GOAL OF THE EXERCISE:
Up to and including the line with "#### Security Champions", please set down the entries below exactly, starting from the first line.

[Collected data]
┄┄┄┄┄┄┄┄┄┄┄┄┄┄┄┄┄┄┄┄
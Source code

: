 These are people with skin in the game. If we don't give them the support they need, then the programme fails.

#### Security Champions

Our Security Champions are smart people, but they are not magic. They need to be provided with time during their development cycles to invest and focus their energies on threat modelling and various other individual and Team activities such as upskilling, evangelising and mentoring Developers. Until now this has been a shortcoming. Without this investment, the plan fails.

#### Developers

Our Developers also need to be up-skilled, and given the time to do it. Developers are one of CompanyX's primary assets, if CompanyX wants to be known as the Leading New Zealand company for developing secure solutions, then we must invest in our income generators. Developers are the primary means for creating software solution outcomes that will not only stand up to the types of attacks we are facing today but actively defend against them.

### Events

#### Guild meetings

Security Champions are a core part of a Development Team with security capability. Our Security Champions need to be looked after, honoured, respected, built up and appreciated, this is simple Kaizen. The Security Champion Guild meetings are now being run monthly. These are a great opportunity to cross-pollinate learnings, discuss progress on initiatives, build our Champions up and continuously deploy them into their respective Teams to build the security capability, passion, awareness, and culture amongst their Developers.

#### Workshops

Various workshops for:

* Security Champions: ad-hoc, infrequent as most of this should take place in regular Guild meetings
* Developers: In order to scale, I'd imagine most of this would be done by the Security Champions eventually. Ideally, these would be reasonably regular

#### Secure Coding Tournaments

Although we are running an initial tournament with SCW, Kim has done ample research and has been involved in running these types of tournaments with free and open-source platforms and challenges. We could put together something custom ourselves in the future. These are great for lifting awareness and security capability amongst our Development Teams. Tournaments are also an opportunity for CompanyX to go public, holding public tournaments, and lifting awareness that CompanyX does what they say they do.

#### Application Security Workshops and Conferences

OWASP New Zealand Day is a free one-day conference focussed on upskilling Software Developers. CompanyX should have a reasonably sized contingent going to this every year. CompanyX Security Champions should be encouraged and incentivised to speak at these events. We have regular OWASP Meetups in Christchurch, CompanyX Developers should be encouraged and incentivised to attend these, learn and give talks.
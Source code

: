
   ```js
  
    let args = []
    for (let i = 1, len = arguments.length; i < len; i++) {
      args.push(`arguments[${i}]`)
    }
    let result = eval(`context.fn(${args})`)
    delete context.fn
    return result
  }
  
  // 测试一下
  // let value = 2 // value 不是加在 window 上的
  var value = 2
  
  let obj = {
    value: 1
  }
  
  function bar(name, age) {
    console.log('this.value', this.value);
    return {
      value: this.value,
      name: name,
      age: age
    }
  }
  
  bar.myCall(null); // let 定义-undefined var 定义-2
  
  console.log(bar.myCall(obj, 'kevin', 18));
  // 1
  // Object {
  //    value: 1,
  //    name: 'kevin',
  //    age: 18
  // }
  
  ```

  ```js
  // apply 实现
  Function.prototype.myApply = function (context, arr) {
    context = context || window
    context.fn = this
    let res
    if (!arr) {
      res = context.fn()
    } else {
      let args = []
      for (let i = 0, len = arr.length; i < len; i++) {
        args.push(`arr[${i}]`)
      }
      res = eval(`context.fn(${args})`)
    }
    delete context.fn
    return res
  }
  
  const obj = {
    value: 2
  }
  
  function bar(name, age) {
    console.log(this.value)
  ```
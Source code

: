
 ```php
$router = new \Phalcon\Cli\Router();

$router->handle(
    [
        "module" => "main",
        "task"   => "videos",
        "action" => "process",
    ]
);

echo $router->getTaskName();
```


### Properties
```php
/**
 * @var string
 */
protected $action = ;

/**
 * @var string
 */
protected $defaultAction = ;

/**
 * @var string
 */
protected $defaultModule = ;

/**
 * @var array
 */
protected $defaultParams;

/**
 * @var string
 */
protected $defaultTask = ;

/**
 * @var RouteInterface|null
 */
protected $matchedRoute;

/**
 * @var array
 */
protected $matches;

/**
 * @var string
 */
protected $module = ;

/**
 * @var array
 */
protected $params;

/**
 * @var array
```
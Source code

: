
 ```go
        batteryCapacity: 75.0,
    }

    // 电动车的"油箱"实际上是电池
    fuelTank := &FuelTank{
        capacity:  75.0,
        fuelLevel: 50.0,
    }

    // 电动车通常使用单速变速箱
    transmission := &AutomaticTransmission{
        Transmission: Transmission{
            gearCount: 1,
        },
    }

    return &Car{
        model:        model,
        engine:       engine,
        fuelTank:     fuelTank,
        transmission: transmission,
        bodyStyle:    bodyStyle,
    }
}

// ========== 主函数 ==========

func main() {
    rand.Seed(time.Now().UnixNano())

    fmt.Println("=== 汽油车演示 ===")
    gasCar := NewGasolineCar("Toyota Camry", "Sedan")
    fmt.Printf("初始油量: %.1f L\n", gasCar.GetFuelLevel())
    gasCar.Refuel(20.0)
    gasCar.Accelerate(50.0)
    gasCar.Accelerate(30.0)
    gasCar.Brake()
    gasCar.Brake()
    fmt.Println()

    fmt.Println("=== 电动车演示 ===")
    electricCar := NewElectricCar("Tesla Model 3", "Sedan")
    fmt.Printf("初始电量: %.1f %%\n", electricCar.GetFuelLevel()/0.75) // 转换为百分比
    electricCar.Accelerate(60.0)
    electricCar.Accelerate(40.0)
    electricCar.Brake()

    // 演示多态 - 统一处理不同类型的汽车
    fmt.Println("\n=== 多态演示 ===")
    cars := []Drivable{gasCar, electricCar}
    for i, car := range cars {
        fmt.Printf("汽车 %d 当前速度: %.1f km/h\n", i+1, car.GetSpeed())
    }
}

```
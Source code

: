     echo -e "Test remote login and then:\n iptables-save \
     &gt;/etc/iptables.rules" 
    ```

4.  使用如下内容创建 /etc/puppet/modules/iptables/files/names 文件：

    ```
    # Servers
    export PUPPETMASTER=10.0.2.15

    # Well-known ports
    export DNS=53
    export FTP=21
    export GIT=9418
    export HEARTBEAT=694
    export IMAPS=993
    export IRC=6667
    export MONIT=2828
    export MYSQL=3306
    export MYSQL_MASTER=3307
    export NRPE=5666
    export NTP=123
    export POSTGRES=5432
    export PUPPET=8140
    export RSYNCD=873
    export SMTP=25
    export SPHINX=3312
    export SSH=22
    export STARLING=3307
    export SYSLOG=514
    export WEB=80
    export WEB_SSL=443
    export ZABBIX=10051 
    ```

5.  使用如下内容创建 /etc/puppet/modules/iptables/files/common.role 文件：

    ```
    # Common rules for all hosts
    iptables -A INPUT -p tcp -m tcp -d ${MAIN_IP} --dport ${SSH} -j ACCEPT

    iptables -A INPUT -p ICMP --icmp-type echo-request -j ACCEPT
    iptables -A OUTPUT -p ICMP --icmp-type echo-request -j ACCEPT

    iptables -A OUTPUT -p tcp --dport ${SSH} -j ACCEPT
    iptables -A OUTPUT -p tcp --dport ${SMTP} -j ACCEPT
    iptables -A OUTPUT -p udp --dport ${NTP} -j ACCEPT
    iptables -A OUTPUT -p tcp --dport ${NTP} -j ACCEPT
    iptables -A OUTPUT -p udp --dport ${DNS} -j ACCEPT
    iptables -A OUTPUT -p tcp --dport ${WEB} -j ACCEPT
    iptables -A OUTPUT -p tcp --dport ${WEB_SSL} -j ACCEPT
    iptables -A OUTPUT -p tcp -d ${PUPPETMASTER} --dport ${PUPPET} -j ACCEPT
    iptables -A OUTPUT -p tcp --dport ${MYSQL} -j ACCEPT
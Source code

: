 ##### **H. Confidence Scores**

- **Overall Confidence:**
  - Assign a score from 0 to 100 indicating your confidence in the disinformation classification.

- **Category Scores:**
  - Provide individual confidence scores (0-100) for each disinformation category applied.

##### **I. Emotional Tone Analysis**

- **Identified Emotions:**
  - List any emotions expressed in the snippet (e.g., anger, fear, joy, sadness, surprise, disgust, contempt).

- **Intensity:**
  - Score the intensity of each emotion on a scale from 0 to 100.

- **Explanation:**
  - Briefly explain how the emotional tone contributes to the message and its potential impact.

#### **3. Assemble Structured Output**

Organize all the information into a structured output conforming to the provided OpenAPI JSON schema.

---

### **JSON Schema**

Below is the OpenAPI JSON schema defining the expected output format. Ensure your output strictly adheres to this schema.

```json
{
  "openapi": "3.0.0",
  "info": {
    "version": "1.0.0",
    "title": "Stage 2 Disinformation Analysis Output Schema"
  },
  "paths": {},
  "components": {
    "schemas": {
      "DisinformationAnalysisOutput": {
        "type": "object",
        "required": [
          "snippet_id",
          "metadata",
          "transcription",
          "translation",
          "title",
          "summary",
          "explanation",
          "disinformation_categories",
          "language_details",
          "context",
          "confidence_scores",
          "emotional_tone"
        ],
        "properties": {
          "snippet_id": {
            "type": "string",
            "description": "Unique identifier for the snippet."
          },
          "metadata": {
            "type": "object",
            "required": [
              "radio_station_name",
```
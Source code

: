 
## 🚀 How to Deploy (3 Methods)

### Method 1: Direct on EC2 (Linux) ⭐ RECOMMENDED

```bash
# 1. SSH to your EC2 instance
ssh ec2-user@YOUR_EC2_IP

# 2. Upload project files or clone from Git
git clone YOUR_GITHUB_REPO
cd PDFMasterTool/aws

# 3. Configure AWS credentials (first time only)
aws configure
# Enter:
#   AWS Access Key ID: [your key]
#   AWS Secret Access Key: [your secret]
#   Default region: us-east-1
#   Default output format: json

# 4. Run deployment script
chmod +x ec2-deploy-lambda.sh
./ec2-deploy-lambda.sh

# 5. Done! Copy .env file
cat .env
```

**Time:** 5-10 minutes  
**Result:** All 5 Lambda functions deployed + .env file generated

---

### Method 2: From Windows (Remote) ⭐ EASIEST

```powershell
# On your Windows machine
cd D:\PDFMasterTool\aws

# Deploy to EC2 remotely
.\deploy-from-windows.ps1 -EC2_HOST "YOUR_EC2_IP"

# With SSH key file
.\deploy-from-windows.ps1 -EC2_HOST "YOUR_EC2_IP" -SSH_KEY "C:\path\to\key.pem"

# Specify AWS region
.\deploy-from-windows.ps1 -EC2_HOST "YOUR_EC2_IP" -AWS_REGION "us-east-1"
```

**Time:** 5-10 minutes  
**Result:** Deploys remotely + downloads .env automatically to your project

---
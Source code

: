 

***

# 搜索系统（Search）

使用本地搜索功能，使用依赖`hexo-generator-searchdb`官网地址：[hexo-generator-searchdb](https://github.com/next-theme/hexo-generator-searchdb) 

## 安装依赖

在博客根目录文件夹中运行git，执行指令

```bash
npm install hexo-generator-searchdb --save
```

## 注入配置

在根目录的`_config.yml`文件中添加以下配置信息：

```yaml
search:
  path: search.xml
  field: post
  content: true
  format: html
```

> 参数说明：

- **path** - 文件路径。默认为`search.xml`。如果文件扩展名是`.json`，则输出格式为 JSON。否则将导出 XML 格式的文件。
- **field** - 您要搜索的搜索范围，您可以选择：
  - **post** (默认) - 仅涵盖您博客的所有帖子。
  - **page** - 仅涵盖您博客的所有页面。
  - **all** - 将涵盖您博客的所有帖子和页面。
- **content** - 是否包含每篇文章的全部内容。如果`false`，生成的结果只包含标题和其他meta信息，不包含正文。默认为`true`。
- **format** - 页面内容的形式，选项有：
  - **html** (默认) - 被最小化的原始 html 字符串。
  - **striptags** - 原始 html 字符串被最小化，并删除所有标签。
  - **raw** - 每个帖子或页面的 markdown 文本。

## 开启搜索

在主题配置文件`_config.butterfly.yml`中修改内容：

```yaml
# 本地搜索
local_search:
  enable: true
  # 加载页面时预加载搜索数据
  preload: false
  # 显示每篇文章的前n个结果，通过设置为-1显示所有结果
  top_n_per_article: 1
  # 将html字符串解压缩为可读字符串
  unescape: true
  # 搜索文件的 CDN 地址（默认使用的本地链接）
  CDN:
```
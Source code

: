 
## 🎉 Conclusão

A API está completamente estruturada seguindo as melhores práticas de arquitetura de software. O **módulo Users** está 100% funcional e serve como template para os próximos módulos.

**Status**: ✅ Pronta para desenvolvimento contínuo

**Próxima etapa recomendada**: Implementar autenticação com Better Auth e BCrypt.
┄┄┄┄┄┄┄┄┄┄┄┄┄┄┄┄┄┄┄┄
SOLUTION:
Source code

: These are people with skin in the game. If we don't give them the support they need, then the programme fails.

#### Security Champions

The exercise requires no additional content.